··· Source material ···
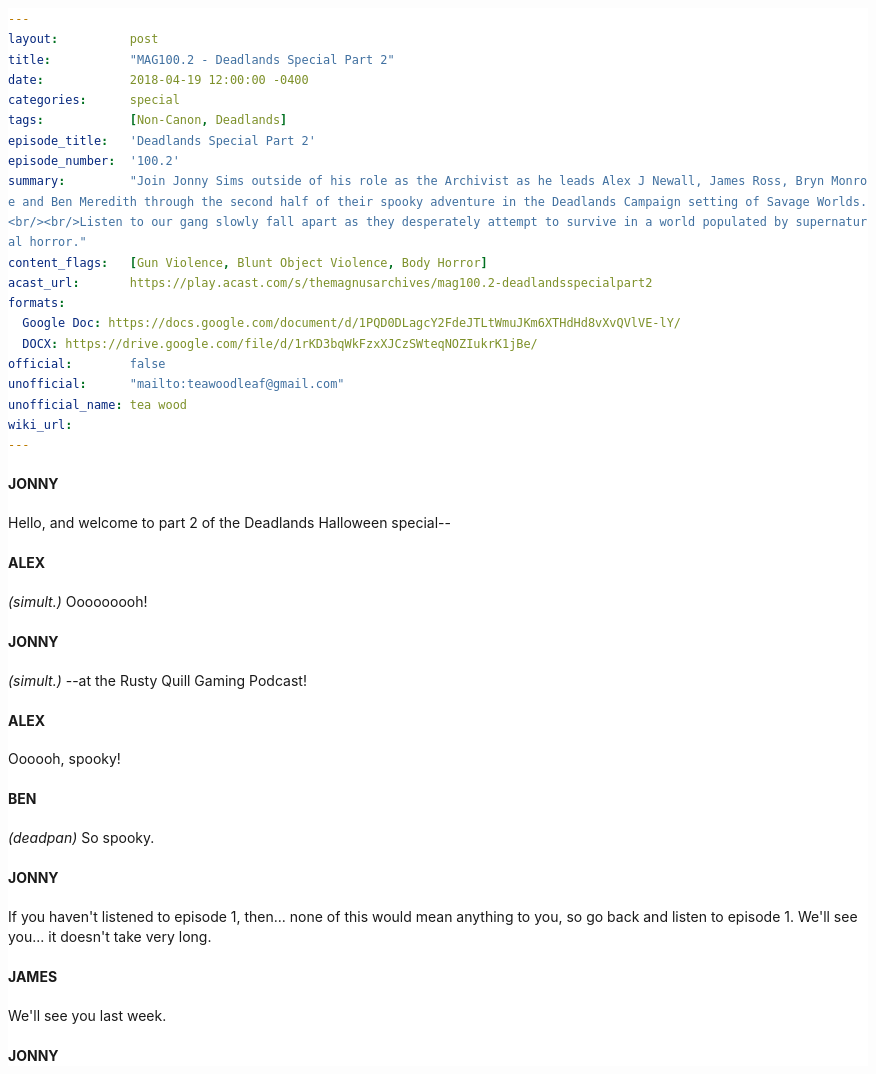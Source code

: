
 ```yaml
---
layout:          post
title:           "MAG100.2 - Deadlands Special Part 2"
date:            2018-04-19 12:00:00 -0400
categories:      special
tags:            [Non-Canon, Deadlands]
episode_title:   'Deadlands Special Part 2'
episode_number:  '100.2'
summary:         "Join Jonny Sims outside of his role as the Archivist as he leads Alex J Newall, James Ross, Bryn Monroe and Ben Meredith through the second half of their spooky adventure in the Deadlands Campaign setting of Savage Worlds. <br/><br/>Listen to our gang slowly fall apart as they desperately attempt to survive in a world populated by supernatural horror."
content_flags:   [Gun Violence, Blunt Object Violence, Body Horror]
acast_url:       https://play.acast.com/s/themagnusarchives/mag100.2-deadlandsspecialpart2
formats: 
  Google Doc: https://docs.google.com/document/d/1PQD0DLagcY2FdeJTLtWmuJKm6XTHdHd8vXvQVlVE-lY/
  DOCX: https://drive.google.com/file/d/1rKD3bqWkFzxXJCzSWteqNOZIukrK1jBe/
official:        false
unofficial:      "mailto:teawoodleaf@gmail.com"
unofficial_name: tea wood
wiki_url:        
---
```


#### JONNY

Hello, and welcome to part 2 of the Deadlands Halloween special--

#### ALEX

_(simult.)_ Ooooooooh!

#### JONNY

_(simult.)_ --at the Rusty Quill Gaming Podcast!

#### ALEX

Oooooh, spooky!

#### BEN

_(deadpan)_ So spooky.

#### JONNY

If you haven't listened to episode 1, then... none of this would mean anything to you, so go back and listen to episode 1. We'll see you... it doesn't take very long.

#### JAMES

We'll see you last week.

#### JONNY
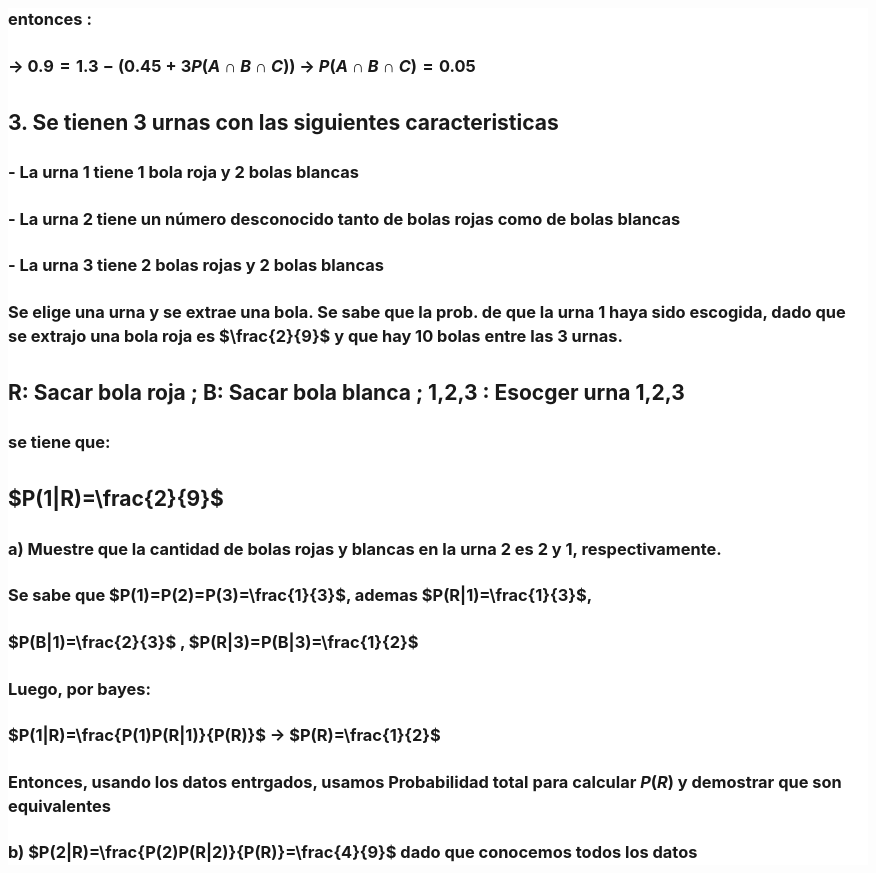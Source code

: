 ### entonces :

### -> $0.9=1.3-(0.45+3P(A\cap{B}\cap{C}))$ -> $P(A\cap{B}\cap{C})=0.05$ 


## 3. Se tienen 3 urnas con las siguientes caracteristicas

### - La urna 1 tiene 1 bola roja y 2 bolas blancas
### - La urna 2 tiene un número desconocido tanto de bolas rojas como de bolas blancas
### - La urna 3 tiene 2 bolas rojas y 2 bolas blancas


### Se elige una urna y se extrae una bola. Se sabe que la prob. de que la urna 1 haya sido escogida, dado que se extrajo una bola roja es $\frac{2}{9}$ y que hay 10 bolas entre las $3$ urnas. 

## R: Sacar bola roja ; B: Sacar bola blanca ; 1,2,3 : Esocger urna 1,2,3

### se tiene que: 

## $P(1|R)=\frac{2}{9}$ 

### a) Muestre que la cantidad de bolas rojas y blancas en la urna 2 es 2 y 1, respectivamente. 

### Se sabe que $P(1)=P(2)=P(3)=\frac{1}{3}$, ademas $P(R|1)=\frac{1}{3}$, 
### $P(B|1)=\frac{2}{3}$ , $P(R|3)=P(B|3)=\frac{1}{2}$ 

### Luego, por bayes:

### $P(1|R)=\frac{P(1)P(R|1)}{P(R)}$ -> $P(R)=\frac{1}{2}$ 

### Entonces, usando los datos entrgados, usamos Probabilidad total para calcular $P(R)$ y demostrar que son equivalentes

### 

### b) $P(2|R)=\frac{P(2)P(R|2)}{P(R)}=\frac{4}{9}$ dado que conocemos todos los datos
···
■ **Activity**: Copy each line from the entries above that has the word "spooky" in it.

■ **Solved exercise**:
summary:         "Join Jonny Sims outside of his role as the Archivist as he leads Alex J Newall, James Ross, Bryn Monroe and Ben Meredith through the second half of their spooky adventure in the Deadlands Campaign setting of Savage Worlds. <br/><br/>Listen to our gang slowly fall apart as they desperately attempt to survive in a world populated by supernatural horror."
Oooooh, spooky!
_(deadpan)_ So spooky.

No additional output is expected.